Alguns podem questionar a desvantagem do tempo, já que no caso do ensino da patologia geral há uma extensa lista de assuntos diversos que precisam ser trabalhados e sedimentados, porém na maioria dos casos há pouca carga horária disponível. Como fazer então?

É certo que todo esse processo demanda um esforço maior, mas o professor deve gerenciar esta questão estabelecendo o conteúdo programático mínimo e essencial de disciplina de Patologia, para o curso.

A questão-chave é criar no processo de ensino da patologia o hábito de estabelecer "conexões teórico-práticas", capacitando os alunos a buscar informações, onde quer que elas estejam, para utilizá-las nas situações-problema que possam vir a enfrentar.

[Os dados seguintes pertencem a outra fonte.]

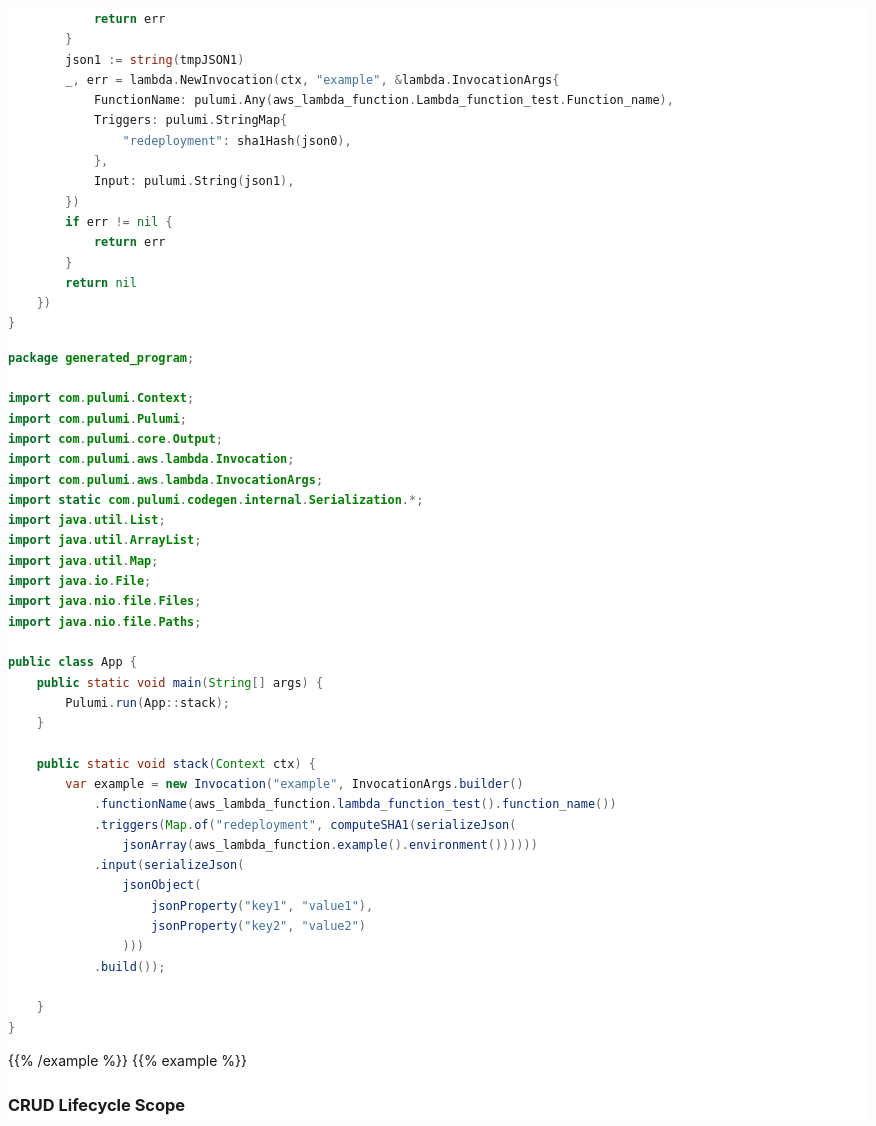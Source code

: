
 ```go
			return err
		}
		json1 := string(tmpJSON1)
		_, err = lambda.NewInvocation(ctx, "example", &lambda.InvocationArgs{
			FunctionName: pulumi.Any(aws_lambda_function.Lambda_function_test.Function_name),
			Triggers: pulumi.StringMap{
				"redeployment": sha1Hash(json0),
			},
			Input: pulumi.String(json1),
		})
		if err != nil {
			return err
		}
		return nil
	})
}
```
```java
package generated_program;

import com.pulumi.Context;
import com.pulumi.Pulumi;
import com.pulumi.core.Output;
import com.pulumi.aws.lambda.Invocation;
import com.pulumi.aws.lambda.InvocationArgs;
import static com.pulumi.codegen.internal.Serialization.*;
import java.util.List;
import java.util.ArrayList;
import java.util.Map;
import java.io.File;
import java.nio.file.Files;
import java.nio.file.Paths;

public class App {
    public static void main(String[] args) {
        Pulumi.run(App::stack);
    }

    public static void stack(Context ctx) {
        var example = new Invocation("example", InvocationArgs.builder()        
            .functionName(aws_lambda_function.lambda_function_test().function_name())
            .triggers(Map.of("redeployment", computeSHA1(serializeJson(
                jsonArray(aws_lambda_function.example().environment())))))
            .input(serializeJson(
                jsonObject(
                    jsonProperty("key1", "value1"),
                    jsonProperty("key2", "value2")
                )))
            .build());

    }
}
```
{{% /example %}}
{{% example %}}
### CRUD Lifecycle Scope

Um bom exemplo de como equacionar esta dificuldade é o uso da criatividade, utilizando métodos motivadores e a discussão de problemas concretos, como o estudo de casos anátomo-clínicos. Nesta modalidade de aula, os tradicionais conteúdos são apenas um dos elementos do processo de aprendizagem.

Cria-se uma situação a partir da geração de conflitos que estimula a classe a resolvê-la. Neste caso, a solução de um problema concreto fará com que a teoria ganhe uma finalidade aplicável (Feuwerker, 2002).

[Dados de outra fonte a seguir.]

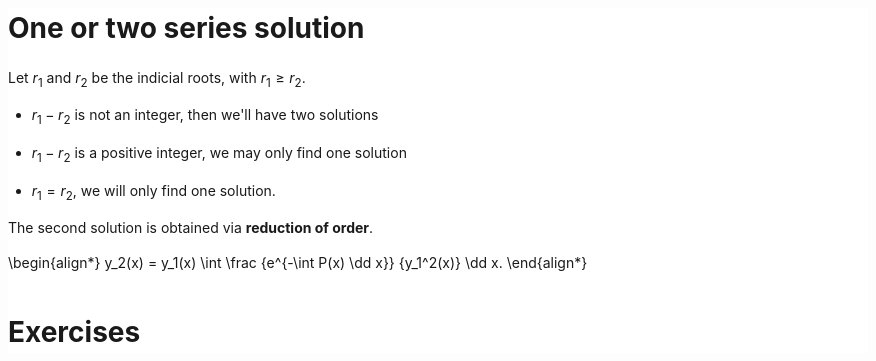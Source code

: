 # One or two series solution

Let $r_1$ and $r_2$ be the indicial roots, with $r_1 \geq r_2$.

- $r_1 - r_2$ is not an integer, then we'll have two solutions

- $r_1 - r_2$ is a positive integer, we may only find one solution

- $r_1 = r_2$, we will only find one solution.

The second solution is obtained via **reduction of order**.

\begin{align*}
y_2(x) = y_1(x) \int \frac {e^{-\int P(x) \dd x}} {y_1^2(x)} \dd x.
\end{align*}

# Exercises

<pdf-reader src="/static/documents/zill-6.3.pdf" width="100%" height="900" />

Quando uma pessoa se depara com uma situação desafiadora, mesmo no campo de aquisição de conhecimentos, sem que seus esquemas mentais disponham de elementos suficientes para enfrentar o desafio, ocorre um desequilíbrio momentâneo. Então, a pessoa ativa seus esquemas assimilatórios, retirando do meio as informações necessárias, e mobiliza seus esquemas de acomodação, reorganizando seus novos dados e superando a situação de desafio; gera-se, dessa maneira, um novo estado de equilíbrio (Ceccin e Feuerwerker, 2004).

 

A interdisciplinaridade na prática de ensino

A interdisciplinaridade é uma das ferramentas bastante utilizada para construção de competências, pois se sabe que depois de formado e inserido no mercado de trabalho, o profissional de saúde não encontrará problemas divididos por disciplina.

Um bom exemplo do seu emprego é observado quando são abordados os processos que geram a calcificação patológica. Neste caso, obrigatoriamente, discutem-se questões ligadas à fisiologia (mecanismo de ação hormonal), bioquímica (metabolismo de melanina), biofísica (efeitos das radiações), clínica médica (reações sistêmicas associadas) e cultura (hábitos alimentares).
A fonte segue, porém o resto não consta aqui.